Não sabíamos o quão generalizada era a raiva contra as elites, o quão profunda era a raiva dos homens brancos contra o feminismo e o movimento pelos direitos civis, o quão muitas pessoas estão desmoralizadas pela desapropriação econômica, o quão exaltadas as pessoas estão pelo isolacionismo e pela perspectiva de novos muros e belicosidade nacionalista. Este é o novo "chicote branco"? Por que não o vimos surgindo?

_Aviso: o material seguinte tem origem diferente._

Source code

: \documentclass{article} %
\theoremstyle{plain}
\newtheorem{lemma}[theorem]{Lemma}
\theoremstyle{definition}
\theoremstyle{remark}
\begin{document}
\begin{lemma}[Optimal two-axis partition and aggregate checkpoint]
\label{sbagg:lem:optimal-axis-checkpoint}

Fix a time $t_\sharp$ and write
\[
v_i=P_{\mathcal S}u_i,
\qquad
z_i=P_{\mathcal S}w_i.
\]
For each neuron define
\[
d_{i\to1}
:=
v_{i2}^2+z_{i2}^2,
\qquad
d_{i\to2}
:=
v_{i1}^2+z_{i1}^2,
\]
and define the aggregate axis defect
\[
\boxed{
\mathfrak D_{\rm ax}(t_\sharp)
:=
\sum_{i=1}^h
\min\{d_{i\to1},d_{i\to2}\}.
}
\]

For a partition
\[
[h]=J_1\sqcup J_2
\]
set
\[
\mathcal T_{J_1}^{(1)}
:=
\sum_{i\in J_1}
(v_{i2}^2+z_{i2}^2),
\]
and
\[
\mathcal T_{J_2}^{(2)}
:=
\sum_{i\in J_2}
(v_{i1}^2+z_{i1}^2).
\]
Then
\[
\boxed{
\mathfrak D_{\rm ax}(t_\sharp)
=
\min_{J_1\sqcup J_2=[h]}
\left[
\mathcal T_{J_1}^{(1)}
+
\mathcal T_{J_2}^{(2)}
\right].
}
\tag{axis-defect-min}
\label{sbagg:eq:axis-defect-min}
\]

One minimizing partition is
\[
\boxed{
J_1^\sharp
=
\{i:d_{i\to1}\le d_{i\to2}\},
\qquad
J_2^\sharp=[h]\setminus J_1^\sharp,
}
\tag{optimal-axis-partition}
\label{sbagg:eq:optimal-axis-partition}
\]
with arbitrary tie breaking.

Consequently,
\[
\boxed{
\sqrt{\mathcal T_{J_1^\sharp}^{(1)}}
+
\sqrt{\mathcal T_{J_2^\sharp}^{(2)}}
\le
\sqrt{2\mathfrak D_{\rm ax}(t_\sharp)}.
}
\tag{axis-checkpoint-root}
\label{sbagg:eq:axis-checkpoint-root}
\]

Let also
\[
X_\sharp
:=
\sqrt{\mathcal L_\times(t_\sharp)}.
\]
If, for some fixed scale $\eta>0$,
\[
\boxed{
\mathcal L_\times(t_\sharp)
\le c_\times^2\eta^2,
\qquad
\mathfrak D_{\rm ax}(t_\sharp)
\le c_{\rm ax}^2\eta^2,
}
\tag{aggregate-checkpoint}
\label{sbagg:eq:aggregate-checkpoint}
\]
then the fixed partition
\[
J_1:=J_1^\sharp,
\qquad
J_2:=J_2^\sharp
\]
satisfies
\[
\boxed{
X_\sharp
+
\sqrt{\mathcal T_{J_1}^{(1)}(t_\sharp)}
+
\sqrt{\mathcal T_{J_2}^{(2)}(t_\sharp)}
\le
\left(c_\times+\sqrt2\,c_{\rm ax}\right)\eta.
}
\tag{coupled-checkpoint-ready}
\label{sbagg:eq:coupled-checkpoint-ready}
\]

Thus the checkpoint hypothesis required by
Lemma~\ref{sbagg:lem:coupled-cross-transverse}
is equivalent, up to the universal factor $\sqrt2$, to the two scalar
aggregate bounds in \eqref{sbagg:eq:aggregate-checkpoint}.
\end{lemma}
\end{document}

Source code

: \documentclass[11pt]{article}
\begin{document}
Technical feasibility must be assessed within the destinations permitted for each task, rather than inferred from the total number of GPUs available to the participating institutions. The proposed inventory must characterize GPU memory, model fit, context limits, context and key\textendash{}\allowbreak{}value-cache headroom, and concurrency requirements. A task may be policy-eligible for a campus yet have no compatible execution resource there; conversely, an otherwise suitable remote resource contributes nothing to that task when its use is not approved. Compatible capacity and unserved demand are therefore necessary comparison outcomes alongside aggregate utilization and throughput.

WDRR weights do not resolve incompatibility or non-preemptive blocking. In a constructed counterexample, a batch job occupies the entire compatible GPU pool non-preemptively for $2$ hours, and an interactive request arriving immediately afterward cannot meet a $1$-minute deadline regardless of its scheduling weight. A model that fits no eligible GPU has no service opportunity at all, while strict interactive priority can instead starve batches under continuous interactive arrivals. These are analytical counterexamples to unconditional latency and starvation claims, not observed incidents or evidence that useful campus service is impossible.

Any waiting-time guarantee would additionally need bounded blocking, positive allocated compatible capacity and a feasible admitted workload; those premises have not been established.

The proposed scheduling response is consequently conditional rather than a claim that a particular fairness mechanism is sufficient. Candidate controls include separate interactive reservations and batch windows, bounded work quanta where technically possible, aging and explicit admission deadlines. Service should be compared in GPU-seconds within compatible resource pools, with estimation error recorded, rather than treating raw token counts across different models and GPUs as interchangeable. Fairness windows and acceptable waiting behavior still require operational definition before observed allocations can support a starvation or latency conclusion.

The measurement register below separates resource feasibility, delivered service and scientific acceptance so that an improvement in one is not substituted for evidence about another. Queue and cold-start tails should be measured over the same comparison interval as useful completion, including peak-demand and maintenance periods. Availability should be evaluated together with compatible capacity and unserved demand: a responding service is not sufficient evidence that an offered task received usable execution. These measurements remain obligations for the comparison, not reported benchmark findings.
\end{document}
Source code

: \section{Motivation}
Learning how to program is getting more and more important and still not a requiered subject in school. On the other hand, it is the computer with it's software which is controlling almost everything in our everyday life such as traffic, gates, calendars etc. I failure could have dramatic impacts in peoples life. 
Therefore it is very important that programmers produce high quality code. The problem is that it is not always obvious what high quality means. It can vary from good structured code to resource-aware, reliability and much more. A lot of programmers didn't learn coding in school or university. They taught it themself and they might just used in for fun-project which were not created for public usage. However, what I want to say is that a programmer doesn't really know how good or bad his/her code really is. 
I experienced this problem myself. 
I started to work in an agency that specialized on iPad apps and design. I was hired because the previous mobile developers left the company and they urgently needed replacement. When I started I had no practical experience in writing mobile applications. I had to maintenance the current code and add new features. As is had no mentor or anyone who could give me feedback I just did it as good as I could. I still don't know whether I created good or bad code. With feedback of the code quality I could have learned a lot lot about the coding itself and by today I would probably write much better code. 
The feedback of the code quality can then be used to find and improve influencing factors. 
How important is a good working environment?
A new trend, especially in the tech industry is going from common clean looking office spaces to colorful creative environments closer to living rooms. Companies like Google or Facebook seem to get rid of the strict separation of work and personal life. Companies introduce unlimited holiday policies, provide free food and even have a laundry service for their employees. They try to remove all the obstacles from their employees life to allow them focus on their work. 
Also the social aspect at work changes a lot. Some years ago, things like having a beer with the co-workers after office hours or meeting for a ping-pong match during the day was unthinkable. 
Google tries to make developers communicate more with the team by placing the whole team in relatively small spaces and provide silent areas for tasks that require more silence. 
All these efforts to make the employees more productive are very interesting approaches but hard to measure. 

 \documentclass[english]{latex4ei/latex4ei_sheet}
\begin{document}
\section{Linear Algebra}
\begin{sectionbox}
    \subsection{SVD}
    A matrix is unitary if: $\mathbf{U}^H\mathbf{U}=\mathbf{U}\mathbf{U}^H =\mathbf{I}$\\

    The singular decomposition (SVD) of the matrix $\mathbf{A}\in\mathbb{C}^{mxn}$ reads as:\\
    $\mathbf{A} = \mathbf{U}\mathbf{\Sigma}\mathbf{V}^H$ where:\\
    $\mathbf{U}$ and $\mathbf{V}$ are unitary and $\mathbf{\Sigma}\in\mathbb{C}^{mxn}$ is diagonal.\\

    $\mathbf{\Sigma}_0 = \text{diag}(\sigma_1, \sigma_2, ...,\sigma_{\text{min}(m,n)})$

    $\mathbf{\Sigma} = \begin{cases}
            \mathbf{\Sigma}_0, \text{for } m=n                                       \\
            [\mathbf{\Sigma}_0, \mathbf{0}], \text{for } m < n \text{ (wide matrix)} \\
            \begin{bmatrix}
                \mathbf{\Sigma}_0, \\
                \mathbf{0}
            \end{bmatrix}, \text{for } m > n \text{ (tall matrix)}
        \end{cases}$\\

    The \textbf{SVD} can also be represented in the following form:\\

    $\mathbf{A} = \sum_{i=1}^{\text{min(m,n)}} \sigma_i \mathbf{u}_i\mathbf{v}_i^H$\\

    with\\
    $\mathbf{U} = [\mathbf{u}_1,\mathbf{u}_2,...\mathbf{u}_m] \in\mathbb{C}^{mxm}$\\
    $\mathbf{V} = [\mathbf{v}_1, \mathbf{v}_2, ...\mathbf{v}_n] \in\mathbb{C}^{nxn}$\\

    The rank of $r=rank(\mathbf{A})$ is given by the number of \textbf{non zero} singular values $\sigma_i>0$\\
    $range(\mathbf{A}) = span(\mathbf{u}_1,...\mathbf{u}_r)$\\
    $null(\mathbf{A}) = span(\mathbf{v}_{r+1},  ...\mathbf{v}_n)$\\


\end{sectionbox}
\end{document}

Assim como os nossos amigos no Reino Unido, depois do Brexit, estamos agora céticos sobre as pesquisas: quem é entrevistado e quem não é? As pessoas dizem a verdade quando questionadas? É verdade que a grande maioria dos eleitores eram homens brancos e que muitas "pessoas de cor" pularam a rodada? Quem é esse público irritado e anulador que prefere ser governado por um louco do que por uma mulher? Quem é esse público zangado e niilista que culpa a candidata do Partido Democrata pelas devastações do neoliberalismo e do capitalismo desregulado? Temos que pensar agora sobre o populismo, direita e esquerda, e misoginia – o quão profundamente isso realmente pode chegar.

Para melhor ou pior, Hillary é identificada com a política do establishment. Mas o que não se deveria subestimar é a raiva e o ódio profundamente arraigados contra Hillary, em parte resultado de uma grande misoginia e da repulsa contra Obama, alimentadas por um longo racismo fervoroso. Trump desencadeou a raiva reprimida contra as feministas, figuradas como uma polícia censora; contra o multiculturalismo, visto como uma ameaça aos privilégios brancos; contra os imigrantes, figurados como uma ameaça à segurança. A retórica vazia da falsa força triunfou, sinal de um desespero mais difuso do que julgávamos.

Mas, talvez, estejamos vendo uma sublevação contra o primeiro presidente negro, junto com a raiva contra a possibilidade da primeira mulher presidente por parte de muitos homens e algumas mulheres brancas. Para um mundo cada vez mais descaracterizado como pós-racial e pós-feminista, estamos vendo agora como a misoginia e o racismo anulam o julgamento e um compromisso com os objetivos democráticos e inclusivos – são paixões sádicas, ressentidas e destrutivas que dirigem o nosso país.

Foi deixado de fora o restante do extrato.